Bangladesh Faces Debt Trap as Revenue Chief Warns of Economic Challenges
Bangladesh has entered a debt trap, with debt servicing now the second-largest budget expense. The tax-to-GDP ratio has fallen to around 7%, raising concerns about the economy's sustainability.
Bangladesh is grappling with a significant financial challenge as debt servicing has become the second-largest budget expenditure. The tax-to-GDP ratio has decreased to about 7% from over 10%, according to M Abdur Rahman Khan, Chairman of the National Board of Revenue. He highlighted this issue during a seminar in Dhaka, expressing concerns about the country's increasing dependency due to its low revenue-GDP ratio.

Finance Secretary M Khairuzzaman Mozumder noted that this year's national budget is smaller than ever before. He likened the situation to asking a "thin man to lose even more weight." Mozumder warned that continued budget cuts could lead to structural growth problems, emphasizing that revenue growth is not meeting economic demands.

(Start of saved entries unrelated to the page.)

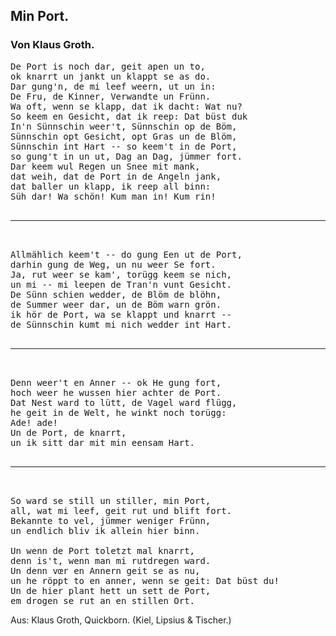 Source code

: <h2>Min Port.</h2>

<h3>Von Klaus Groth.</h3>

<pre>De Port is noch dar, geit apen un to,
ok knarrt un jankt un klappt se as do.
Dar gung'n, de mi leef weern, ut un in:
De Fru, de Kinner, Verwandte un Frünn.
Wa oft, wenn se klapp, dat ik dacht: Wat nu?
So keem en Gesicht, dat ik reep: Dat büst duk
In'n Sünnschin weer't, Sünnschin op de Böm,
Sünnschin opt Gesicht, opt Gras un de Blöm,
Sünnschin int Hart -- so keem't in de Port,
so gung't in un ut, Dag an Dag, jümmer fort.
Dar keem wul Regen un Snee mit mank,
dat weih, dat de Port in de Angeln jank,
dat baller un klapp, ik reep all binn:
Süh dar! Wa schön! Kum man in! Kum rin!

<hr/>

Allmählich keem't -- do gung Een ut de Port,
darhin gung de Weg, un nu weer Se fort.
Ja, rut weer se kam', torügg keem se nich,
un mi -- mi leepen de Tran'n vunt Gesicht.
De Sünn schien wedder, de Blöm de blöhn,
de Summer weer dar, un de Böm warn grön.
ik hör de Port, wa se klappt und knarrt --
de Sünnschin kumt mi nich wedder int Hart.

<hr/>
 
Denn weer't en Anner -- ok He gung fort,
hoch weer he wussen hier achter de Port.
Dat Nest ward to lütt, de Vagel ward flügg,
he geit in de Welt, he winkt noch torügg:
Ade! ade!
Un de Port, de knarrt,
un ik sitt dar mit min eensam Hart.

<hr/>

So ward se still un stiller, min Port,
all, wat mi leef, geit rut und blift fort.
Bekannte to vel, jümmer weniger Frünn,
un endlich bliv ik allein hier binn.

Un wenn de Port toletzt mal knarrt,
denn is't, wenn man mi rutdregen ward.
Un denn vœr en Annern geit se as nu,
un he röppt to en anner, wenn se geit: Dat büst du!
Un de hier plant hett un sett de Port,
em drogen se rut an en stillen Ort.</pre>

<div class="source">Aus: Klaus Groth, Quickborn. (Kiel, Lipsius &amp; Tischer.)</div>

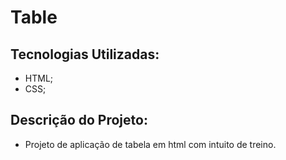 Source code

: # Table

## Tecnologias Utilizadas:
- HTML;
- CSS;

## Descrição do Projeto:
- Projeto de aplicação de tabela em html com intuito de treino.
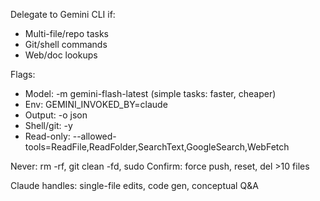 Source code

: Delegate to Gemini CLI if:
- Multi-file/repo tasks
- Git/shell commands
- Web/doc lookups

Flags:
- Model: -m gemini-flash-latest (simple tasks: faster, cheaper)
- Env: GEMINI_INVOKED_BY=claude
- Output: -o json
- Shell/git: -y
- Read-only: --allowed-tools=ReadFile,ReadFolder,SearchText,GoogleSearch,WebFetch

Never: rm -rf, git clean -fd, sudo
Confirm: force push, reset, del >10 files

Claude handles: single-file edits, code gen, conceptual Q&A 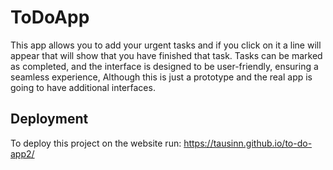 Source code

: # ToDoApp

This app allows you to add your urgent tasks and if you click on it a line will appear that will show that you have finished that task. Tasks can be marked as completed, and the interface is designed to be user-friendly, ensuring a seamless experience, Although this is just a prototype and the real app is going to have additional interfaces.


## Deployment

To deploy this project on the website run:
https://tausinn.github.io/to-do-app2/
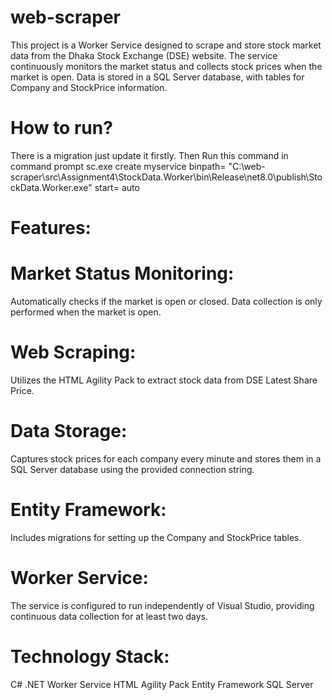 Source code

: # web-scraper

This project is a Worker Service designed to scrape and store stock market data 
from the Dhaka Stock Exchange (DSE) website. The service continuously monitors the market status 
and collects stock prices when the market is open.
Data is stored in a SQL Server database, with tables for Company and StockPrice information.

# How to run?
There is a migration just update it firstly.
Then Run this command in command prompt
sc.exe create myservice binpath= "C:\web-scraper\src\Assignment4\StockData.Worker\bin\Release\net8.0\publish\StockData.Worker.exe" start= auto

# Features:

# Market Status Monitoring: 
Automatically checks if the market is open or closed.
Data collection is only performed when the market is open.

# Web Scraping: 
Utilizes the HTML Agility Pack to extract stock data from DSE Latest Share Price.

# Data Storage: 
Captures stock prices for each company every minute and 
stores them in a SQL Server database using the provided connection string.

# Entity Framework: 
Includes migrations for setting up the Company and StockPrice tables.

# Worker Service: 
The service is configured to run independently of Visual Studio, providing continuous data collection for at least two days.

# Technology Stack:

C#
.NET Worker Service
HTML Agility Pack
Entity Framework
SQL Server
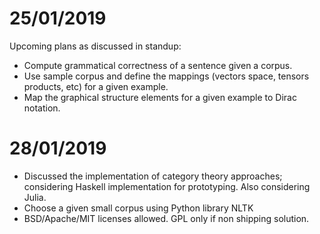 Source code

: # 25/01/2019
Upcoming plans as discussed in standup:
 - Compute grammatical correctness of a sentence given a corpus.
 - Use sample corpus and define the mappings (vectors space, tensors products, etc) for a given example.
 - Map the graphical structure elements for a given example to Dirac notation.

# 28/01/2019
 - Discussed the implementation of category theory approaches; considering Haskell implementation for prototyping. Also considering Julia.
 - Choose a given small corpus using Python library NLTK
 - BSD/Apache/MIT licenses allowed. GPL only if non shipping solution.
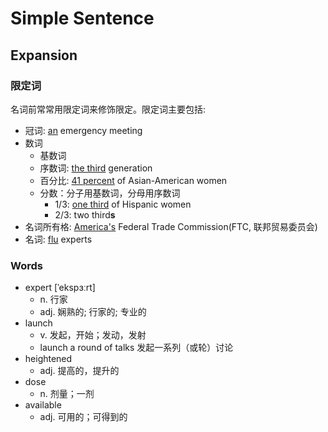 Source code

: # Simple Sentence

## Expansion

### 限定词

名词前常常用限定词来修饰限定。限定词主要包括:

- 冠词: <u>an</u> </u>emergency</u> meeting
- 数词
    - 基数词
    - 序数词: <u>the third</u> generation
    - 百分比: <u>41 percent</u> of Asian-American women
    - 分数：分子用基数词，分母用序数词
        - 1/3: <u>one third</u> of Hispanic women
        - 2/3: two third**s**
- 名词所有格: <u>America's</u> Federal Trade Commission(FTC, 联邦贸易委员会)
- 名词: <u>flu</u> experts

### Words

- expert [ˈekspɜːrt]
    - n. 行家
    - adj. 娴熟的; 行家的; 专业的
- launch
    - v. 发起，开始；发动，发射
    - launch a round of talks 发起一系列（或轮）讨论
- heightened
    - adj. 提高的，提升的
- dose
    - n. 剂量；一剂
- available
    - adj. 可用的；可得到的

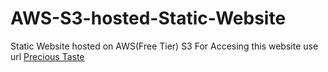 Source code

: # AWS-S3-hosted-Static-Website #
Static Website hosted on AWS(Free Tier) S3
For Accesing this website use url [Precious Taste](http://precioustaste.s3-website-us-east-1.amazonaws.com/)

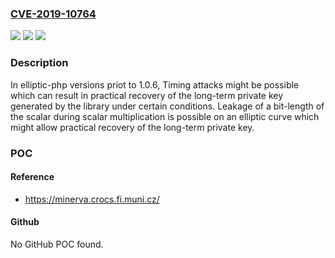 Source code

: ### [CVE-2019-10764](https://cve.mitre.org/cgi-bin/cvename.cgi?name=CVE-2019-10764)
![](https://img.shields.io/static/v1?label=Product&message=simplito%2Felliptic-php&color=blue)
![](https://img.shields.io/static/v1?label=Version&message=n%2Fa&color=blue)
![](https://img.shields.io/static/v1?label=Vulnerability&message=Timing%20Attack&color=brighgreen)

### Description

In elliptic-php versions priot to 1.0.6, Timing attacks might be possible which can result in practical recovery of the long-term private key generated by the library under certain conditions. Leakage of a bit-length of the scalar during scalar multiplication is possible on an elliptic curve which might allow practical recovery of the long-term private key.

### POC

#### Reference
- https://minerva.crocs.fi.muni.cz/

#### Github
No GitHub POC found.

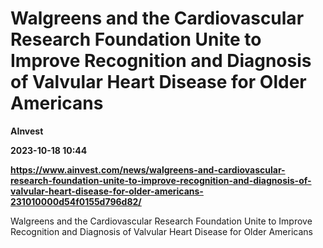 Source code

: # Walgreens and the Cardiovascular Research Foundation Unite to Improve Recognition and Diagnosis of Valvular Heart Disease for Older Americans
**AInvest**

**2023-10-18 10:44**

**https://www.ainvest.com/news/walgreens-and-cardiovascular-research-foundation-unite-to-improve-recognition-and-diagnosis-of-valvular-heart-disease-for-older-americans-231010000d54f0155d796d82/**

Walgreens and the Cardiovascular Research Foundation Unite to Improve Recognition and Diagnosis of Valvular Heart Disease for Older Americans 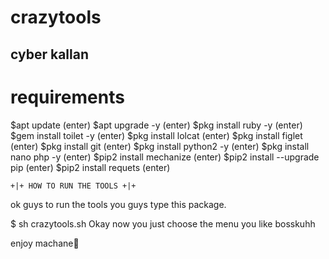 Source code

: # crazytools 
## cyber kallan 
# requirements

 $apt update (enter)
 $apt upgrade -y (enter)
 $pkg install ruby -y (enter)
 $gem install toilet -y (enter)
 $pkg install lolcat (enter)
 $pkg install figlet (enter)
 $pkg install git (enter)
 $pkg install python2 -y (enter)
 $pkg install nano php -y (enter)
 $pip2 install mechanize (enter)
 $pip2 install --upgrade pip (enter)
 $pip2 install requets (enter)


    +|+ HOW TO RUN THE TOOLS +|+
ok guys to run the tools you guys type this package.

 $ sh crazytools.sh Okay now you just choose the menu you like bosskuhh

 enjoy machane🤩

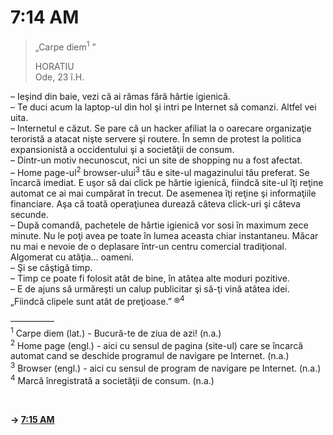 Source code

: # 7:14 AM

> „Carpe diem<sup>1</sup> ”  
>  
> HORATIU  
> Ode, 23 î.H.  

– Ieşind din baie, vezi că ai rămas fără hârtie igienică.  
– Te duci acum la laptop-ul din hol şi intri pe Internet să comanzi. Altfel vei uita.  
– Internetul e căzut. Se pare că un hacker afiliat la o oarecare organizaţie teroristă a atacat nişte servere şi routere. În semn de protest la politica expansionistă a occidentului şi a societăţii de consum.  
– Dintr-un motiv necunoscut, nici un site de shopping nu a fost afectat.  
– Home page-ul<sup>2</sup> browser-ului<sup>3</sup> tău e site-ul magazinului tău preferat. Se încarcă imediat. E uşor să dai click pe hărtie igienică, fiindcă site-ul îţi reţine automat ce ai mai cumpărat în trecut. De asemenea îţi reţine şi informaţiile financiare. Aşa că toată operaţiunea durează câteva click-uri şi câteva secunde.  
– După comandă, pachetele de hârtie igienică vor sosi în maximum zece minute. Nu le poţi avea pe toate în lumea aceasta chiar instantaneu. Măcar nu mai e nevoie de o deplasare într-un centru comercial tradiţional. Algomerat cu atâţia... oameni.  
– Şi se câştigă timp.  
– Timp ce poate fi folosit atât de bine, în atâtea alte moduri pozitive.  
– E de ajuns să urmăreşti un calup publicitar şi să-ţi vină atâtea idei. „Fiindcă clipele sunt atât de preţioase.” ®<sup>4</sup>  

—————  
<sup>1</sup> Carpe diem (lat.) - Bucură-te de ziua de azi! (n.a.)  
<sup>2</sup> Home page (engl.) - aici cu sensul de pagina (site-ul) care se încarcă automat cand se deschide programul de navigare pe Internet. (n.a.)  
<sup>3</sup> Browser (engl.) - aici cu sensul de program de navigare pe Internet. (n.a.)  
<sup>4</sup> Marcă înregistrată a societăţii de consum. (n.a.)  

<br>  

**→ [7:15 AM](7-15.md)**
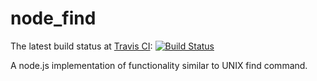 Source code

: # node_find

The latest build status at [Travis CI](http://travis-ci.org): [![Build Status](https://travis-ci.org/alflanagan/node_find.svg)](https://travis-ci.org/alflanagan/node_find)

A node.js implementation of functionality similar to UNIX find command.
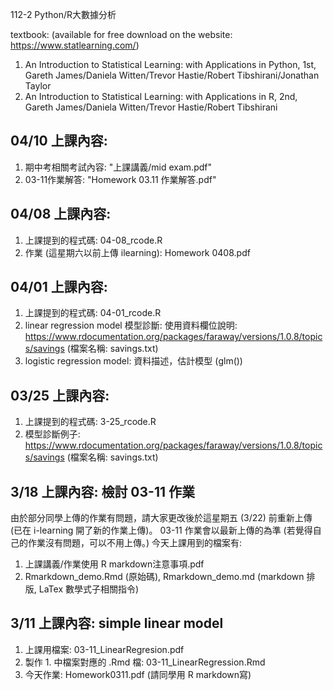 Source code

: 112-2 Python/R大數據分析

textbook: (available for free download on the website: https://www.statlearning.com/)
1. An Introduction to Statistical Learning: with Applications in Python, 1st, Gareth James/Daniela Witten/Trevor Hastie/Robert Tibshirani/Jonathan Taylor
2. An Introduction to Statistical Learning: with Applications in R, 2nd, Gareth James/Daniela Witten/Trevor Hastie/Robert Tibshirani

## 04/10 上課內容:
1. 期中考相關考試內容: "上課講義/mid exam.pdf"
2. 03-11作業解答: "Homework 03.11 作業解答.pdf"

## 04/08 上課內容:
1. 上課提到的程式碼: 04-08_rcode.R
2. 作業 (這星期六以前上傳 ilearning): Homework 0408.pdf
   
## 04/01 上課內容:
1. 上課提到的程式碼: 04-01_rcode.R
2. linear regression model 模型診斷: 使用資料欄位說明: https://www.rdocumentation.org/packages/faraway/versions/1.0.8/topics/savings (檔案名稱: savings.txt)
3. logistic regression model: 資料描述，估計模型 (glm())

## 03/25 上課內容:
1. 上課提到的程式碼: 3-25_rcode.R
2. 模型診斷例子: https://www.rdocumentation.org/packages/faraway/versions/1.0.8/topics/savings (檔案名稱: savings.txt)

## 3/18 上課內容: 檢討 03-11 作業
由於部分同學上傳的作業有問題，請大家更改後於這星期五 (3/22) 前重新上傳 (已在 i-learning 開了新的作業上傳)。
03-11 作業會以最新上傳的為準 (若覺得自己的作業沒有問題，可以不用上傳。)
今天上課用到的檔案有:
1. 上課講義/作業使用 R markdown注意事項.pdf
2. Rmarkdown_demo.Rmd (原始碼), Rmarkdown_demo.md (markdown 排版, LaTex 數學式子相關指令) 

## 3/11 上課內容: simple linear model
1. 上課用檔案: 03-11_LinearRegresion.pdf
2. 製作 1. 中檔案對應的 .Rmd 檔: 03-11_LinearRegression.Rmd
3. 今天作業: Homework0311.pdf (請同學用 R markdown寫)
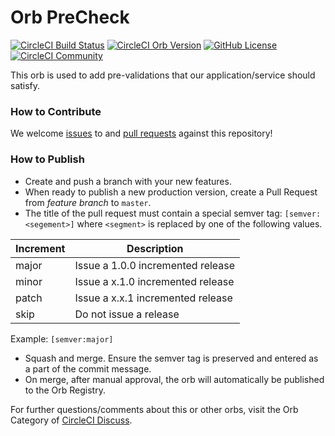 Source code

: # Orb PreCheck

[![CircleCI Build Status](https://circleci.com/gh/TiendaNube/precheck-orb.svg?style=shield "CircleCI Build Status")](https://circleci.com/gh/TiendaNube/precheck-orb) [![CircleCI Orb Version](https://badges.circleci.com/orbs/tiendanube/precheck)](https://circleci.com/orbs/registry/orb/tiendanube/precheck) [![GitHub License](https://img.shields.io/badge/license-MIT-lightgrey.svg)](https://raw.githubusercontent.com/TiendaNube/precheck-orb/master/LICENSE) [![CircleCI Community](https://img.shields.io/badge/community-CircleCI%20Discuss-343434.svg)](https://discuss.circleci.com/c/ecosystem/orbs)



This orb is used to add pre-validations that our application/service should satisfy.




### How to Contribute

We welcome [issues](https://github.com/TiendaNube/precheck-orb/issues) to and [pull requests](https://github.com/TiendaNube/precheck-orb/pulls) against this repository!

### How to Publish
* Create and push a branch with your new features.
* When ready to publish a new production version, create a Pull Request from _feature branch_ to `master`.
* The title of the pull request must contain a special semver tag: `[semver:<segement>]` where `<segment>` is replaced by one of the following values.

| Increment | Description|
| ----------| -----------|
| major     | Issue a 1.0.0 incremented release|
| minor     | Issue a x.1.0 incremented release|
| patch     | Issue a x.x.1 incremented release|
| skip      | Do not issue a release|

Example: `[semver:major]`

* Squash and merge. Ensure the semver tag is preserved and entered as a part of the commit message.
* On merge, after manual approval, the orb will automatically be published to the Orb Registry.


For further questions/comments about this or other orbs, visit the Orb Category of [CircleCI Discuss](https://discuss.circleci.com/c/orbs).

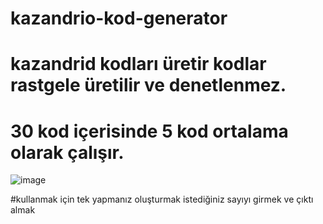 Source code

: # kazandrio-kod-generator
# kazandrid kodları üretir kodlar rastgele üretilir ve denetlenmez.
# 30 kod içerisinde 5 kod ortalama olarak çalışır.
![image](https://github.com/admin44market/kazandrio-kod-generator/assets/158743615/c19f62a4-e090-461d-bae3-c257ad597a9e)

#kullanmak için tek yapmanız oluşturmak istediğiniz sayıyı girmek ve çıktı almak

Debt and Economic Challenges
Bangladesh's external debt has surged by 42% over the past five years, reaching $104.48 billion by the end of 2024, according to the World Bank’s International Debt Report 2025. This external debt now represents 192% of export earnings, with debt-service payments rising to 16% of exports, indicating mounting repayment pressure.
The World Bank has identified Bangladesh as one of the countries facing increasing external debt repayment pressure, alongside Sri Lanka in South Asia. Data from the finance ministry shows that as of March this year, Bangladesh's total outstanding debt was Tk 19,99,928 crore, with foreign debt accounting for Tk 8,41,992 crore.
Banking Sector Concerns
The Bangladesh Bank reported a sharp increase in default loans by Tk 2.24 lakh crore in six months, reaching Tk 6.44 lakh crore by September's end. This figure represents 35.7% of all banking credit. Default loans rose by nearly Tk 3 lakh crore in the first nine months of this year from Tk 3.45 lakh crore in December last year.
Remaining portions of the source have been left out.